- Your goal
From the entries that follow, gather each line holding the word "data".

Stored items
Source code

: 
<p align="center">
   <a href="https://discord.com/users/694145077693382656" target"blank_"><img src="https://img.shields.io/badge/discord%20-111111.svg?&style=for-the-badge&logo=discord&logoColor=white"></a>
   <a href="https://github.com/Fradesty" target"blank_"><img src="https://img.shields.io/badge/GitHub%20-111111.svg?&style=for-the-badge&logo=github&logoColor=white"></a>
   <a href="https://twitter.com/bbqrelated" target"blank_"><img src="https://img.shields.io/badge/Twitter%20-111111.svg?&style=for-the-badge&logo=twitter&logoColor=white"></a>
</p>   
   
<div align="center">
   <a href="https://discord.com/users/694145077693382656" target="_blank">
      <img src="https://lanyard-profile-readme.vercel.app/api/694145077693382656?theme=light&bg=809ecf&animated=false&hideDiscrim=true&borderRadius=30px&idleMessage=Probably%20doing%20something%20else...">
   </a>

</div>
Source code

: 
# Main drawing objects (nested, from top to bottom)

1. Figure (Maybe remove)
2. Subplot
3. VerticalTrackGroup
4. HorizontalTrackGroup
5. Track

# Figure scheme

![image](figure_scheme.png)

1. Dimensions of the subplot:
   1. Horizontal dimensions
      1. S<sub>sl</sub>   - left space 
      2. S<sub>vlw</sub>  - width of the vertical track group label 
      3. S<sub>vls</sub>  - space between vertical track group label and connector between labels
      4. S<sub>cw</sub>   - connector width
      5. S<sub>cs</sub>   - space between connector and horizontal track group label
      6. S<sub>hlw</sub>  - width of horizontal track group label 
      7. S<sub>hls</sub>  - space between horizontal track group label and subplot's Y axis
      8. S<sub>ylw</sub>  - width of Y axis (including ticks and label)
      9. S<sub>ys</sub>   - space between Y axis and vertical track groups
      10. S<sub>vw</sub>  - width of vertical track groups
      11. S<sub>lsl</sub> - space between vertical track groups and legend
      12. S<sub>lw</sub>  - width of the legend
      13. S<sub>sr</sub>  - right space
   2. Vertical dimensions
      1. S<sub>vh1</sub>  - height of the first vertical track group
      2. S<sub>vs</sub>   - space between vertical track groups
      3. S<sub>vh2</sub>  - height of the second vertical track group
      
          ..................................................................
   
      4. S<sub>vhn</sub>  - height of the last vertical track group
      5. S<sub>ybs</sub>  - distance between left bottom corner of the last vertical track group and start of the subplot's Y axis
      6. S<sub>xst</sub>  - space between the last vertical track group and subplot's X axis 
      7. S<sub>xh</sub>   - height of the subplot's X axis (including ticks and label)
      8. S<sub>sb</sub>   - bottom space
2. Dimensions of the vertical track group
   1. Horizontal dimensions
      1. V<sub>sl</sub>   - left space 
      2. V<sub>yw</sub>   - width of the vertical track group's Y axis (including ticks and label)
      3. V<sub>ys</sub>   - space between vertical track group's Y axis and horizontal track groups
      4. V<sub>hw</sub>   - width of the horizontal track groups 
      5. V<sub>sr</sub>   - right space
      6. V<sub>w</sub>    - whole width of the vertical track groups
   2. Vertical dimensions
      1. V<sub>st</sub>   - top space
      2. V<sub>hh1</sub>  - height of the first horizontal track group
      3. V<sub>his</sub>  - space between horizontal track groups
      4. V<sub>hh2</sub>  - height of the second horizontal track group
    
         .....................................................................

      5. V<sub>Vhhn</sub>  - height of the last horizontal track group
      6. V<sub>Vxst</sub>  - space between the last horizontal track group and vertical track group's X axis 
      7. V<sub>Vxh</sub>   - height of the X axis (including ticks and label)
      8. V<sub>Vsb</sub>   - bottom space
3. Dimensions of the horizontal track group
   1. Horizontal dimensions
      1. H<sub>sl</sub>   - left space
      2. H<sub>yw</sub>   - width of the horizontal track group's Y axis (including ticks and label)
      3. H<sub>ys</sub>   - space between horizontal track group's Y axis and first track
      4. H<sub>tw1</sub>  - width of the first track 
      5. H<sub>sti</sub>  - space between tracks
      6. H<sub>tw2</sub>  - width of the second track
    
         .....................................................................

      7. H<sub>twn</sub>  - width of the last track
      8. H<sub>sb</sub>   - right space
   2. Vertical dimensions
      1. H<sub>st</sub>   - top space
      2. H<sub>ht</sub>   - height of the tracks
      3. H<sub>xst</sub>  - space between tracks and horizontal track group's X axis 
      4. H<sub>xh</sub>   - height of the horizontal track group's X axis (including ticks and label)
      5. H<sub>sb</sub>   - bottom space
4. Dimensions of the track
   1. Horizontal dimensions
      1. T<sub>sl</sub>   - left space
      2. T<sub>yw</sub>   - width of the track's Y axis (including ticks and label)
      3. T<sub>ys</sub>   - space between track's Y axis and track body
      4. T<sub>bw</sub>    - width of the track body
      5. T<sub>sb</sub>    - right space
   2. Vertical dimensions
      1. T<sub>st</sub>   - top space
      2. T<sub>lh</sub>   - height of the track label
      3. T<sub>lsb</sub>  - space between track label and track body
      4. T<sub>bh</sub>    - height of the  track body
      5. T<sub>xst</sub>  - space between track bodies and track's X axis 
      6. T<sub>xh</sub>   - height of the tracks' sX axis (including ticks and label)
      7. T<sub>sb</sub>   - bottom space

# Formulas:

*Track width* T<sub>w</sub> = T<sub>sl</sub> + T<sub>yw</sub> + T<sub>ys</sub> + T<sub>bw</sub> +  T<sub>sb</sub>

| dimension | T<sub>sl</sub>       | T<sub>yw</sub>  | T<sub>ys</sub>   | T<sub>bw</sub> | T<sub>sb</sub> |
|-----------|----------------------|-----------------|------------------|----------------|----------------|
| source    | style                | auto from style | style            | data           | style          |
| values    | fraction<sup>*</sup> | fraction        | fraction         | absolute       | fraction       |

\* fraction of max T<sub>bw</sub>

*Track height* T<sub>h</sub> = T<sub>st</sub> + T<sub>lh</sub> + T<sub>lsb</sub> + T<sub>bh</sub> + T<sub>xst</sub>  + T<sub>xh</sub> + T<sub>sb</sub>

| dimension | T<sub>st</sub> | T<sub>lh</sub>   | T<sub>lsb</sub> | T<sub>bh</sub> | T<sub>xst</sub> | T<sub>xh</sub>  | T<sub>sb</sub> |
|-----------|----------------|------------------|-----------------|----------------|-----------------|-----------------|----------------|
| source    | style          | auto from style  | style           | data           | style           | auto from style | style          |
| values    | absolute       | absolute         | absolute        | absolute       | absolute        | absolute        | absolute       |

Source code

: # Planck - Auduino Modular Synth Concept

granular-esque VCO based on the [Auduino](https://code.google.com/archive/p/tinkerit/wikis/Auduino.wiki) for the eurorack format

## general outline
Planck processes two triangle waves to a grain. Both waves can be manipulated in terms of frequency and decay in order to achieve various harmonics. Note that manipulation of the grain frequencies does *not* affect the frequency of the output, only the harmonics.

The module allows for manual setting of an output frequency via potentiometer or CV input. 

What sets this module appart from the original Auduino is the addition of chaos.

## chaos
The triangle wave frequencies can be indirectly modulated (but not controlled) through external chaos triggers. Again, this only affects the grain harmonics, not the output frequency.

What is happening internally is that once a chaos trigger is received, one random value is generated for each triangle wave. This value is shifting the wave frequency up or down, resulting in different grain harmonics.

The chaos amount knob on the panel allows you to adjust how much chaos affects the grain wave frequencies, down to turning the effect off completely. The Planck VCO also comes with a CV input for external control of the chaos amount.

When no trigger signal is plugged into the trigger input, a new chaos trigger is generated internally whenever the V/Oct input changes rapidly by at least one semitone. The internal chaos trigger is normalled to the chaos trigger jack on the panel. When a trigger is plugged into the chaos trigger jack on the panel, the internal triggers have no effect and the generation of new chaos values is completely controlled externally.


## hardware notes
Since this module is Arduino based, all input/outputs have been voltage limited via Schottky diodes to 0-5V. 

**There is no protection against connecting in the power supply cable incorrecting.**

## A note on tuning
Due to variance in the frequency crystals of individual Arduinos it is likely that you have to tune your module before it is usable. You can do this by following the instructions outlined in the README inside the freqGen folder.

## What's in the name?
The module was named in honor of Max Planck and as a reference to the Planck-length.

- Exercise answer
| source    | style                | auto from style | style            | data           | style          |
| source    | style          | auto from style  | style           | data           | style           | auto from style | style          |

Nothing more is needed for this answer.